L’exemple de M. Pothier confirmait nos espoirs.

Il nous apportait une leçon d’énergie. Le travail patient de sa vie et les nobles sentiments dont elle faisait preuve, n’étaient-ils pas la marque de son origine française ? À la regarder, nous nous sentions confiants devant l’avenir. Sans rien trahir de notre passé, sans rompre les traditions qui nous lient et qui sont notre raison d’être : avec l’aide des qualités de notre race, faites de bon sens, d’harmonie et de modération, nous nous livrerions à la poursuite du progrès et nous réaliserions nos destinées.

Nous acceptons le mot du poète américain, du poète de l’action, le grand Emerson : Hitch your wagon to a star, accrochez votre char à l’étoile ; et nous lui savons gré de l’avoir écrit dans un siècle où le matérialisme risquait de tarir le ferment de toute civilisation.

Il est, dans notre province sans limites, une région plus tourmentée, plus âpre, qui ne se livre pas volontiers et dont la résistance stimule notre volonté de vaincre. C’est la terre du nord. Là s’accomplit encore le long travail de colonisation ; et la vie ouvre des horizons nouveaux. Ces paysages obstinés, que le travail humain modifie avec lenteur, mesurent notre tâche et révèlent en un symbole saisissant la grandeur et la beauté de notre conquête. Nous y suivons l’effort du pionnier que décuple un climat vif. Nous le voyons avancer pas à pas et se créer un foyer parmi la nature sauvage et rebelle : première minute d’une civilisation.

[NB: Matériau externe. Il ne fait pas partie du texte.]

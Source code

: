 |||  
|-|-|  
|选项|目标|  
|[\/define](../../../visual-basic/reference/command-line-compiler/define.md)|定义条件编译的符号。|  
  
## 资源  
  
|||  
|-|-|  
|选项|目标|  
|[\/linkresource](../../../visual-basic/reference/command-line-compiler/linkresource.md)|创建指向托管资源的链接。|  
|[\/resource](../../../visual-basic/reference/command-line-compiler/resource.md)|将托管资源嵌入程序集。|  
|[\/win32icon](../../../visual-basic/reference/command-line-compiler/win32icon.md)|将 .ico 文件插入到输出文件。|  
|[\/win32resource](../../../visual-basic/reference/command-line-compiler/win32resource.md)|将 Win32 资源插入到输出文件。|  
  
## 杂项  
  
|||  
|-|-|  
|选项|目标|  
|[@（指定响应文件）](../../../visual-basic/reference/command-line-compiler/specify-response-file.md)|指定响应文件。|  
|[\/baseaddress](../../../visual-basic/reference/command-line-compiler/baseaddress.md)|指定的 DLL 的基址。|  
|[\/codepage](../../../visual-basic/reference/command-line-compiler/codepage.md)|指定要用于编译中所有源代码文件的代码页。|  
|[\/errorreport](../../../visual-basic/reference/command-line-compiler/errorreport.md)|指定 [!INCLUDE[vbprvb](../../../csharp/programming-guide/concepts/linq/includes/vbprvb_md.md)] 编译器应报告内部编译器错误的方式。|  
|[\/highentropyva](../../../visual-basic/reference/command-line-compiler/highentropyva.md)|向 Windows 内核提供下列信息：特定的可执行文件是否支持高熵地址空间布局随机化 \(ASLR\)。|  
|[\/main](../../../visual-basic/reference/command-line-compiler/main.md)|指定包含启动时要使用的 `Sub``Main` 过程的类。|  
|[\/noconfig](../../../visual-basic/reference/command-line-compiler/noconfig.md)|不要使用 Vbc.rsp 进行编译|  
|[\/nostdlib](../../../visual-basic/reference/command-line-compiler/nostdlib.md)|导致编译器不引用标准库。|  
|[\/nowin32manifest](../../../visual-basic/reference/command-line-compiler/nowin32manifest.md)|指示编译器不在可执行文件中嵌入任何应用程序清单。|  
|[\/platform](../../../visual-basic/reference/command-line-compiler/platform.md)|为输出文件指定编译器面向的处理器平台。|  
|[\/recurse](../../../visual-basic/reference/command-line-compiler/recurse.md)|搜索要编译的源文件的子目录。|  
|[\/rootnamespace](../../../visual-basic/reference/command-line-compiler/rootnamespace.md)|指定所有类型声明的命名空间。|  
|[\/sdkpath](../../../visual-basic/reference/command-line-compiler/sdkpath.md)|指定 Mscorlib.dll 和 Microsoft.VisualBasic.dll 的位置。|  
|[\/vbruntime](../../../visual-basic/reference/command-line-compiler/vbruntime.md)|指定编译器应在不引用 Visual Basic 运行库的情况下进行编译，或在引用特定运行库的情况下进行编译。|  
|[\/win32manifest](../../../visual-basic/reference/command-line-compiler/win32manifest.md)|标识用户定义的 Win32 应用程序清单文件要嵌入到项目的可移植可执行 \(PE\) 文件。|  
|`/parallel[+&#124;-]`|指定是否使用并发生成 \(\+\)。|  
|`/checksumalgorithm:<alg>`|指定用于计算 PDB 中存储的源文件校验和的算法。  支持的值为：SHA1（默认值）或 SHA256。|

Souvent, du seuil de l’humble maison où l’homme de la forêt pose son outil, j’ai regardé descendre la nuit sur ce décor sans chaleur, aux lignes énergiques, qui possède toute la majesté de la force. Devant ce spectacle, plein de promesses, le cœur se reprenait à espérer, et la parole de l’idéaliste Emerson ne paraissait pas aussi vaine. Le jour, de partout disparu, ne donnait plus qu’un rayon qui venait doucement s’éteindre sur le vitrail, un instant ranimé, d’une église lointaine : et il me semblait que cette dernière clarté allait allumer là-bas la première étoile.